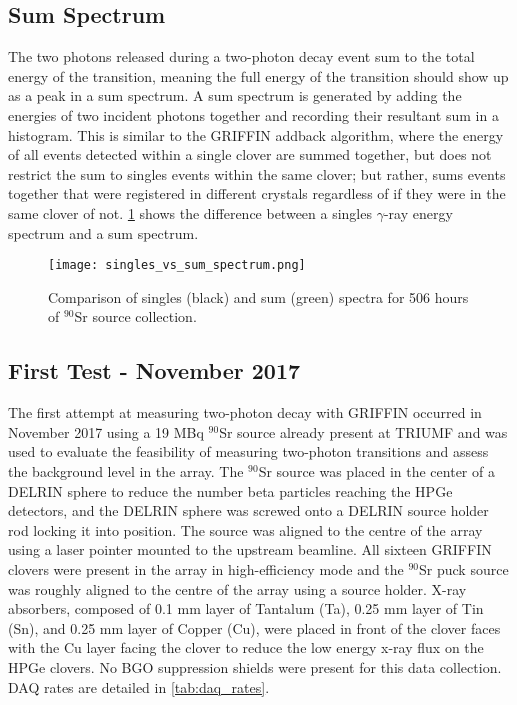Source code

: \documentclass[cnatzke_thesis_proposal.tex]{subfiles}
\begin{document}
\subsection{Sum Spectrum}
\label{sec:sum_spectrum}

The two photons released during a two-photon decay event sum to the total energy of the transition, meaning the full energy of the transition should show up as a peak in a sum spectrum. 
A sum spectrum is generated by adding the energies of two incident photons together and recording their resultant sum in a histogram.
This is similar to the GRIFFIN addback algorithm, where the energy of all events detected within a single clover are summed together, but does not restrict the sum to singles events within the same clover; but rather, sums events together that were registered in different crystals regardless of if they were in the same clover of not. 
\ref{fig:singles_vs_sum_spectrum} shows the difference between a singles $\gamma$-ray energy spectrum and a sum spectrum.

\begin{figure}[htbp]
  \centering
  \texttt{[image: singles\_vs\_sum\_spectrum.png]}
  \caption{Comparison of singles (black) and sum (green) spectra for 506 hours of $^{90}$Sr source collection.}
  \label{fig:singles_vs_sum_spectrum}
\end{figure}

\subsection{First Test - November 2017}
The first attempt at measuring two-photon decay with GRIFFIN occurred in November 2017 using a 19 MBq $^{90}$Sr source already present at TRIUMF and was used to evaluate the feasibility of measuring two-photon transitions and assess the background level in the array.
The $^{90}$Sr source was placed in the center of a DELRIN sphere to reduce the number beta particles reaching the HPGe detectors, and the DELRIN sphere was screwed onto a DELRIN source holder rod locking it into position.
The source was aligned to the centre of the array using a laser pointer mounted to the upstream beamline.
All sixteen GRIFFIN clovers were present in the array in high-efficiency mode and the $^{90}$Sr puck source was roughly aligned to the centre of the array using a source holder.
X-ray absorbers, composed of 0.1 mm layer of Tantalum (Ta), 0.25 mm layer of Tin (Sn), and 0.25 mm layer of Copper (Cu), were placed in front of the clover faces with the Cu layer facing the clover to reduce the low energy x-ray flux on the HPGe clovers.
No BGO suppression shields were present for this data collection. 
DAQ rates are detailed in \ref{tab:daq_rates}.
\end{document}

◆ ◆ ◆ ◆ ◆ ◆ ◆

» **WORK ORDER**
If pictures appear among the entries above, omit them; repeat everything else verbatim.

» **RESULT FOR THIS EXERCISE**
Source code

: \documentclass[cnatzke_thesis_proposal.tex]{subfiles}
\begin{document}
\subsection{Sum Spectrum}
\label{sec:sum_spectrum}

The two photons released during a two-photon decay event sum to the total energy of the transition, meaning the full energy of the transition should show up as a peak in a sum spectrum. 
A sum spectrum is generated by adding the energies of two incident photons together and recording their resultant sum in a histogram.
This is similar to the GRIFFIN addback algorithm, where the energy of all events detected within a single clover are summed together, but does not restrict the sum to singles events within the same clover; but rather, sums events together that were registered in different crystals regardless of if they were in the same clover of not. 
\ref{fig:singles_vs_sum_spectrum} shows the difference between a singles $\gamma$-ray energy spectrum and a sum spectrum.

\begin{figure}[htbp]
  \centering
  \texttt{[image: singles\_vs\_sum\_spectrum.png]}
  \caption{Comparison of singles (black) and sum (green) spectra for 506 hours of $^{90}$Sr source collection.}
  \label{fig:singles_vs_sum_spectrum}
\end{figure}

\subsection{First Test - November 2017}
The first attempt at measuring two-photon decay with GRIFFIN occurred in November 2017 using a 19 MBq $^{90}$Sr source already present at TRIUMF and was used to evaluate the feasibility of measuring two-photon transitions and assess the background level in the array.
The $^{90}$Sr source was placed in the center of a DELRIN sphere to reduce the number beta particles reaching the HPGe detectors, and the DELRIN sphere was screwed onto a DELRIN source holder rod locking it into position.
The source was aligned to the centre of the array using a laser pointer mounted to the upstream beamline.
All sixteen GRIFFIN clovers were present in the array in high-efficiency mode and the $^{90}$Sr puck source was roughly aligned to the centre of the array using a source holder.
X-ray absorbers, composed of 0.1 mm layer of Tantalum (Ta), 0.25 mm layer of Tin (Sn), and 0.25 mm layer of Copper (Cu), were placed in front of the clover faces with the Cu layer facing the clover to reduce the low energy x-ray flux on the HPGe clovers.
No BGO suppression shields were present for this data collection. 
DAQ rates are detailed in \ref{tab:daq_rates}.
\end{document}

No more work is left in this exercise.